Nick Ing-Simmons <nick(_dot_)ing-simmons(_at_)elixent(_dot_)com> wrote:
Dan Kogai <dankogai(_at_)dan(_dot_)co(_dot_)jp> writes:
First, thank you all for perl(_at_)14503(_dot_)
On 2002.01.30, at 07:07, Nick Ing-Simmons wrote:
If I run the compile script on it and build Encode::EUC_JP
as an XS extension and change Encode::Tcl to ....
I also made Encode::JP::SHIFTJIS, with Encode::EUC_JP as a template
(Also relocated Encode::EUC_JP to Encode::JP:EUC_JP) and it also
worked.
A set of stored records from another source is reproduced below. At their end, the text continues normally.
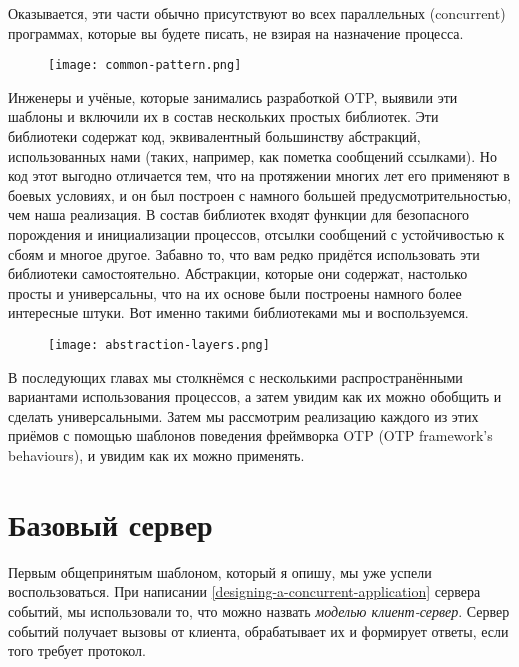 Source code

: Оказывается, эти части обычно присутствуют во всех параллельных (concurrent) программах, которые вы будете писать, не взирая на назначение процесса.
\begin{figure}[h!]
    \centering
    \texttt{[image: common-pattern.png]}
\end{figure}

Инженеры и учёные, которые занимались разработкой OTP, выявили эти шаблоны и включили их в состав нескольких простых библиотек.
Эти библиотеки содержат код, эквивалентный большинству абстракций, использованных нами (таких, например, как пометка сообщений ссылками).
Но код этот выгодно отличается тем, что на протяжении многих лет его применяют в боевых условиях, и он был построен с намного большей предусмотрительностью, чем наша реализация.
В состав библиотек входят функции для безопасного порождения и инициализации процессов, отсылки сообщений с устойчивостью к сбоям и многое другое.
Забавно то, что вам редко придётся использовать эти библиотеки самостоятельно.
Абстракции, которые они содержат, настолько просты и универсальны, что на их основе были построены намного более интересные штуки.
Вот именно такими библиотеками мы и воспользуемся.
\begin{figure}[h!]
    \centering
    \texttt{[image: abstraction-layers.png]}
\end{figure}
В последующих главах мы столкнёмся с несколькими распространёнными вариантами использования процессов, а затем увидим как их можно обобщить и сделать универсальными.
Затем мы рассмотрим реализацию каждого из этих приёмов с помощью шаблонов поведения фреймворка OTP (OTP framework's behaviours), и увидим как их можно применять.
\section{Базовый сервер}
\label{the-basic-server}
Первым общепринятым шаблоном, который я опишу, мы уже успели воспользоваться.
При написании \ref{designing-a-concurrent-application} сервера событий, мы использовали то, что можно назвать \emph{моделью клиент\--сервер}.
Сервер событий получает вызовы от клиента, обрабатывает их и формирует ответы, если того требует протокол.


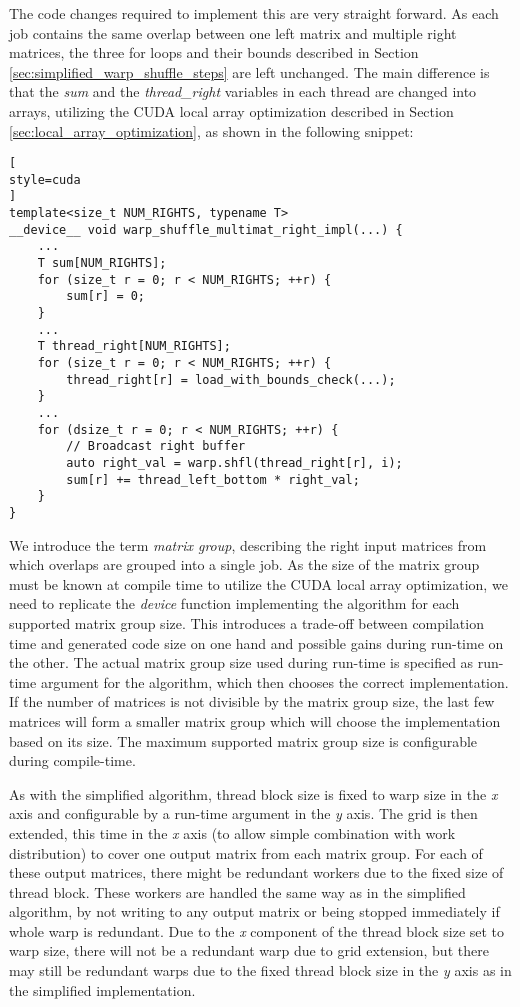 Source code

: The code changes required to implement this are very straight forward. As each job contains the same overlap between one left matrix and multiple right matrices, the three for loops and their bounds described in Section \ref{sec:simplified_warp_shuffle_steps} are left unchanged. The main difference is that the \textit{sum} and the \textit{thread\_right} variables in each thread are changed into arrays, utilizing the CUDA local array optimization described in Section \ref{sec:local_array_optimization}, as shown in the following snippet:

\begin{lstlisting}[
style=cuda
]
template<size_t NUM_RIGHTS, typename T>
__device__ void warp_shuffle_multimat_right_impl(...) {
	...
	T sum[NUM_RIGHTS];
	for (size_t r = 0; r < NUM_RIGHTS; ++r) {
		sum[r] = 0;
	}
	...
	T thread_right[NUM_RIGHTS];
	for (size_t r = 0; r < NUM_RIGHTS; ++r) {
		thread_right[r] = load_with_bounds_check(...);
	}
	...
	for (dsize_t r = 0; r < NUM_RIGHTS; ++r) {
		// Broadcast right buffer
		auto right_val = warp.shfl(thread_right[r], i);
		sum[r] += thread_left_bottom * right_val;
	}
}
\end{lstlisting}

We introduce the term \textit{matrix group}, describing the right input matrices from which overlaps are grouped into a single job. As the size of the matrix group must be known at compile time to utilize the CUDA local array optimization, we need to replicate the \textit{device} function implementing the algorithm for each supported matrix group size. This introduces a trade-off between compilation time and generated code size on one hand and possible gains during run-time on the other. The actual matrix group size used during run-time is specified as run-time argument for the algorithm, which then chooses the correct implementation. If the number of matrices is not divisible by the matrix group size, the last few matrices will form a smaller matrix group which will choose the implementation based on its size. The maximum supported matrix group size is configurable during compile-time.


As with the simplified algorithm, thread block size is fixed to warp size in the \textit{x} axis and configurable by a run-time argument in the \textit{y} axis. The grid is then extended, this time in the \textit{x} axis (to allow simple combination with work distribution) to cover one output matrix from each matrix group. For each of these output matrices, there might be redundant workers due to the fixed size of thread block. These workers are handled the same way as in the simplified algorithm, by not writing to any output matrix or being stopped immediately if whole warp is redundant.
Due to the \textit{x} component of the thread block size set to warp size, there will not be a redundant warp due to grid extension, but there may still be redundant warps due to the fixed thread block size in the \textit{y} axis as in the simplified implementation.
 
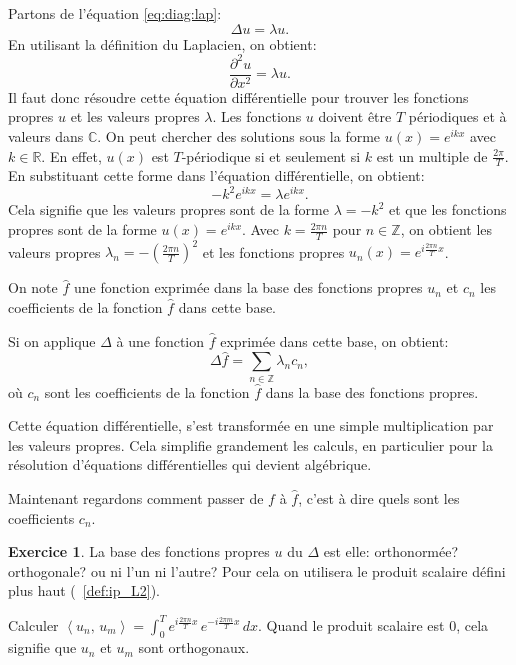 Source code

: \documentclass[11pt,a4paper]{article}
\numberwithin{equation}{section}
\theoremstyle{plain}
\theoremstyle{definition}
\newtheorem{exercise}[theorem]{Exercice}
\theoremstyle{remark}
\newcommand{\C}{\mathbb{C}}
\newcommand{\ip}[2]{\left\langle #1,\, #2\right\rangle}
\newcommand{\Lap}{\Delta}
\begin{document}
\begin{solution}
    Partons de l'équation \eqref{eq:diag:lap}:
    \[
        \Lap u = \lambda u.
    \]
    En utilisant la définition du Laplacien, on obtient:
    \[
        \frac{\partial^2 u}{\partial x^2} = \lambda u.
    \]
    Il faut donc résoudre cette équation différentielle pour trouver les fonctions propres $u$ et les valeurs propres $\lambda$.
    Les fonctions $u$ doivent être $T$ périodiques et à valeurs dans $\C$.
    On peut chercher des solutions sous la forme $u(x) = e^{ikx}$ avec $k \in \mathbb{R}$. En effet, $u(x)$ est $T$-périodique si et seulement si $k$ est un multiple de $\frac{2\pi}{T}$.
    En substituant cette forme dans l'équation différentielle, on obtient:
    \[
        -k^2 e^{ikx} = \lambda e^{ikx}.
    \]
    Cela signifie que les valeurs propres sont de la forme $\lambda = -k^2$ et que les fonctions propres sont de la forme $u(x) = e^{ikx}$.
    Avec $k = \frac{2\pi n}{T}$ pour $n \in \mathbb{Z}$, on obtient les valeurs propres $\lambda_n = -\left(\frac{2\pi n}{T}\right)^2$ et les fonctions propres $u_n(x) = e^{i\frac{2\pi n}{T}x}$.
\end{solution}

On note $\hat{f}$ une fonction exprimée dans la base des fonctions propres $u_n$ et $c_n$ les coefficients de la fonction $\hat{f}$ dans cette base.

Si on applique $\Lap$ à une fonction $\hat{f}$ exprimée dans cette base, on obtient:
\[
    \Lap \hat{f} = \sum_{n \in \mathbb{Z}} \lambda_n c_n,
\]
où $c_n$ sont les coefficients de la fonction $\hat{f}$ dans la base des fonctions propres.

Cette équation différentielle, s'est transformée en une simple multiplication par les valeurs propres. Cela simplifie grandement les calculs, en particulier pour la résolution d'équations différentielles qui devient algébrique.

Maintenant regardons comment passer de $f$ à $\hat{f}$, c'est à dire quels sont les coefficients $c_n$.

\begin{exercise}
    La base des fonctions propres $u$ du $\Lap$ est elle: orthonormée? orthogonale? ou ni l'un ni l'autre?
    Pour cela on utilisera le produit scalaire défini plus haut (~\ref{def:ip_L2}).
\end{exercise}

\begin{indication}
    Calculer $\ip{u_n}{u_m}=\int_0^T e^{i\frac{2\pi n}{T}x} \, e^{-i\frac{2\pi m}{T}x}\,dx$.
    Quand le produit scalaire est $0$, cela signifie que $u_n$ et $u_m$ sont orthogonaux.
\end{indication}
\end{document}
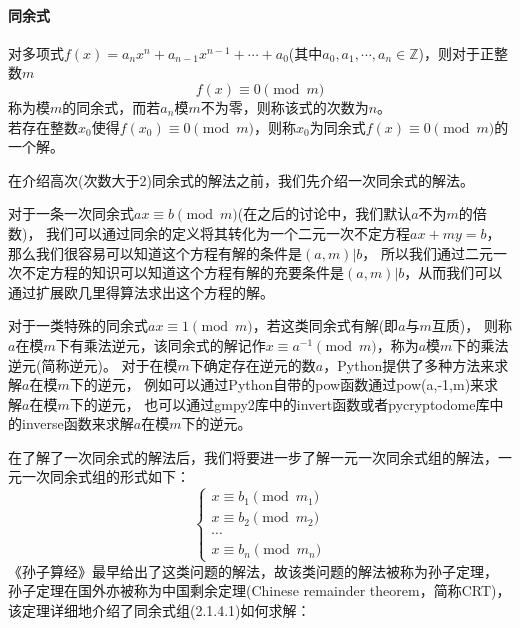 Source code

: \documentclass{article}
\numberwithin{equation}{subsubsection}
\begin{document}
\paragraph{\textbf{同余式}}
对多项式$f(x)=a_nx^n+a_{n-1}x^{n-1}+\cdots+a_0$(其中$a_0,a_1,\cdots,a_n\in\mathbb{Z}$)，则对于正整数$m$
\begin{equation}
    f(x)\equiv 0\pmod{m}
    \nonumber
\end{equation}
称为模$m$的同余式，而若$a_n$模$m$不为零，则称该式的次数为$n$。\\
若存在整数$x_0$使得$f(x_0)\equiv 0\pmod{m}$，则称$x_0$为同余式$f(x)\equiv 0\pmod{m}$的一个解。\par
在介绍高次(次数大于$2$)同余式的解法之前，我们先介绍一次同余式的解法。\par
对于一条一次同余式$ax\equiv b\pmod{m}$(在之后的讨论中，我们默认$a$不为$m$的倍数)，
我们可以通过同余的定义将其转化为一个二元一次不定方程$ax+my=b$，那么我们很容易可以知道这个方程有解的条件是$(a,m)|b$，
所以我们通过二元一次不定方程的知识可以知道这个方程有解的充要条件是$(a,m)|b$，从而我们可以通过扩展欧几里得算法求出这个方程的解。\par
对于一类特殊的同余式$ax\equiv 1\pmod{m}$，若这类同余式有解(即$a$与$m$互质)，
则称$a$在模$m$下有乘法逆元，该同余式的解记作$x\equiv a^{-1}\pmod{m}$，称为$a$模$m$下的乘法逆元(简称逆元)。
对于在模$m$下确定存在逆元的数$a$，Python提供了多种方法来求解$a$在模$m$下的逆元，
例如可以通过Python自带的pow函数通过pow(a,-1,m)来求解$a$在模$m$下的逆元，
也可以通过gmpy2库中的invert函数或者pycryptodome库中的inverse函数来求解$a$在模$m$下的逆元。\par
在了解了一次同余式的解法后，我们将要进一步了解一元一次同余式组的解法，一元一次同余式组的形式如下：
\begin{equation}
    \begin{cases}
        x\equiv b_1\pmod{m_1}\\
        x\equiv b_2\pmod{m_2}\\
        \cdots\\
        x\equiv b_n\pmod{m_n}
    \end{cases}
\end{equation}
《孙子算经》最早给出了这类问题的解法，故该类问题的解法被称为孙子定理，
孙子定理在国外亦被称为中国剩余定理(Chinese remainder theorem，简称CRT)，
该定理详细地介绍了同余式组(2.1.4.1)如何求解：
\end{document}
I have a feeling this will work for other CJK.
Now the problem is escape-based codings such as ISO-2022.
Can you explain the way those work?
I can imagine two ways for decode:
A - keep going with current sub-encoding till we get a fail,
then look at next few octets for an escape sequence.
B. - Scan ahead for next escape sequence (or end of available input)
then translate up to that.
A. Is easy - but as all escape sequences seem to be valid ASCII does not
work.
B. requires an irritating double scan.
Encode::Tcl is non-A non-B (but B would be better).
If the next byte is an "escape",
then invokes a new sub-encoding (CCS);
else
decodes and converts it to unicode.
The escape octets for Encode::Tcl::Escape are ESC, SI, and SO;
those for Encode::Tcl::Extend are SS2 ("\x8E") and SS3 ("\x8F");
that for Encode::Tcl::HanZi is '~', the tilde.
Any octet sequence till the next "escape" octet
could be tried to translate.
For encode there is a different pain. For each code point we need an
efficent way to find out whether a sub-encoding can represent that
point. A bit map of 0x10FFFF entries does not seem good, so it is
either an auxillary table, or try-it-and-see (which should not be too bad
with C version).
Encode::Tcl tries and sees.
--
Nick Ing-Simmons
http://www.ni-s.u-net.com/
SADAHIRO Tomoyuki